Getting powered up for Powerball

My co-workers and I are talking about the lottery and what we’d do with the money.

Today, as I write this, is the drawing for the Powerball to win $550 million, apparently.

I wasn’t even aware of it until my mother mentioned in a text that if she won the Powerball, she would buy me new Christmas dishes.

She hadn’t bought a ticket, yet, but she said she might.

It is 4:30 now, and I don’t have one, either. I’ve only bought two or three lottery tickets in my life.

Sometimes my mom puts lottery tickets in our stockings. I think I won $19 one year.

I am not a risk-taker, so I don’t like gambling. I’ve never been to Tunica, either. My mother and I were once in a hotel attached to a casino, and we went long enough for me to win $27 by playing $1, and you would have thought I had won the Powerball.

The old woman near us with a cigarette dangling out of her mouth was not impressed a bit.

(There sure is a lot of difference between those commercials with beautiful women and handsome men and the reality of the people I saw in that casino.)

Anyway, back to lottery tickets. I love my job. I don’t daydream about winning the lottery and leaving it all behind, but it sure would be nice to have the option.

One co-worker mused that maybe we didn’t want to win it.

“Everybody wants to beg the lottery winner to give them some,” she said.

She also pointed out that in interviews she’s read, big winners say it’s overwhelming, and a lot of them blow right through the money. I will admit, if I have $1, I’m going to Sonic for Happy Hour.

My husband would help me invest it, I’m sure.

A male co-worker said if he won, he would give some money to all his friends and co-workers so we wouldn’t have to work, then get a place of his own to hunt and fish, and cabins to rent out or let his friends use. Awww.

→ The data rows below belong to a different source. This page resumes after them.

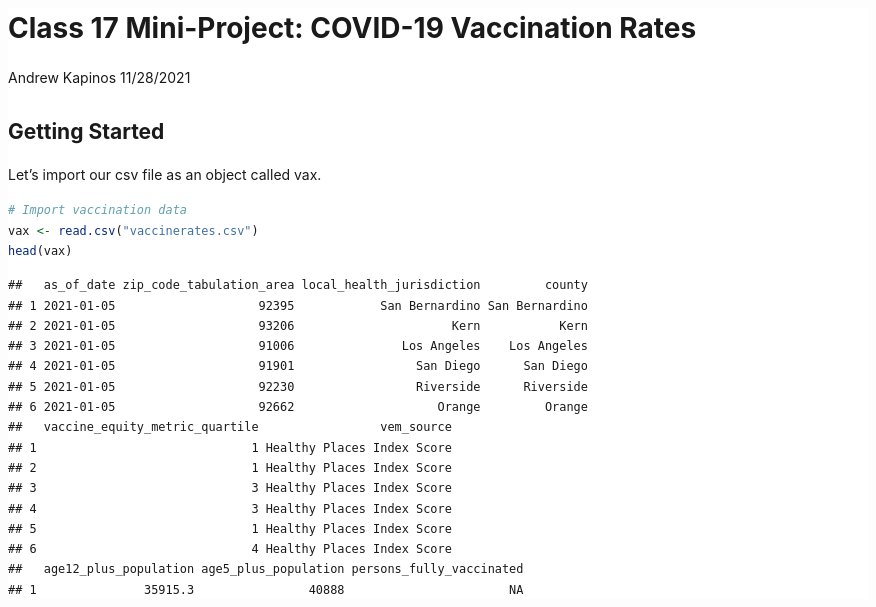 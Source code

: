 Class 17 Mini-Project: COVID-19 Vaccination Rates
================
Andrew Kapinos
11/28/2021

## Getting Started

Let’s import our csv file as an object called vax.

``` r
# Import vaccination data
vax <- read.csv("vaccinerates.csv")
head(vax)
```

    ##   as_of_date zip_code_tabulation_area local_health_jurisdiction         county
    ## 1 2021-01-05                    92395            San Bernardino San Bernardino
    ## 2 2021-01-05                    93206                      Kern           Kern
    ## 3 2021-01-05                    91006               Los Angeles    Los Angeles
    ## 4 2021-01-05                    91901                 San Diego      San Diego
    ## 5 2021-01-05                    92230                 Riverside      Riverside
    ## 6 2021-01-05                    92662                    Orange         Orange
    ##   vaccine_equity_metric_quartile                 vem_source
    ## 1                              1 Healthy Places Index Score
    ## 2                              1 Healthy Places Index Score
    ## 3                              3 Healthy Places Index Score
    ## 4                              3 Healthy Places Index Score
    ## 5                              1 Healthy Places Index Score
    ## 6                              4 Healthy Places Index Score
    ##   age12_plus_population age5_plus_population persons_fully_vaccinated
    ## 1               35915.3                40888                       NA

Another co-worker is arguing about it with her 80-something-year-old mother, who is sure SHE’s going to win it.

The woman told her daughter, my co-worker, that she would buy 100 acres in San Diego and build a home for each of the children and grandchildren.

“I don’t want to live in San Diego,” my friend, who grew up in California, said emphatically.

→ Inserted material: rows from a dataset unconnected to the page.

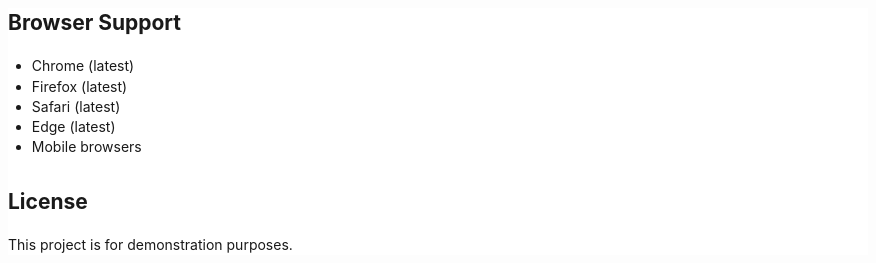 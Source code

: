 ## Browser Support

- Chrome (latest)
- Firefox (latest)
- Safari (latest)
- Edge (latest)
- Mobile browsers

## License

This project is for demonstration purposes.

The co-worker’s boss suggested an island.

This woman said yes, she’d prefer to live on St. Martin. I’m sure she and her mother can work out the details later.

Co-worker’s boss continued to conjure what she’d do: “I’d give a little bit to charity, maybe a lot, because think about it, what the heck do you need with that vast amount of money? It’s inconceivable,” she said, a la The Princess Bride. She’d do something for her kids. Buy a house, maybe.

“I’m in a quandary about what to do with my millions,” she said.

I can’t make up my mind, either — but I’d love to have the dilemma.

However, if you are reading me again next week, I didn’t win.

Or maybe I’m writing my column from my new beach house.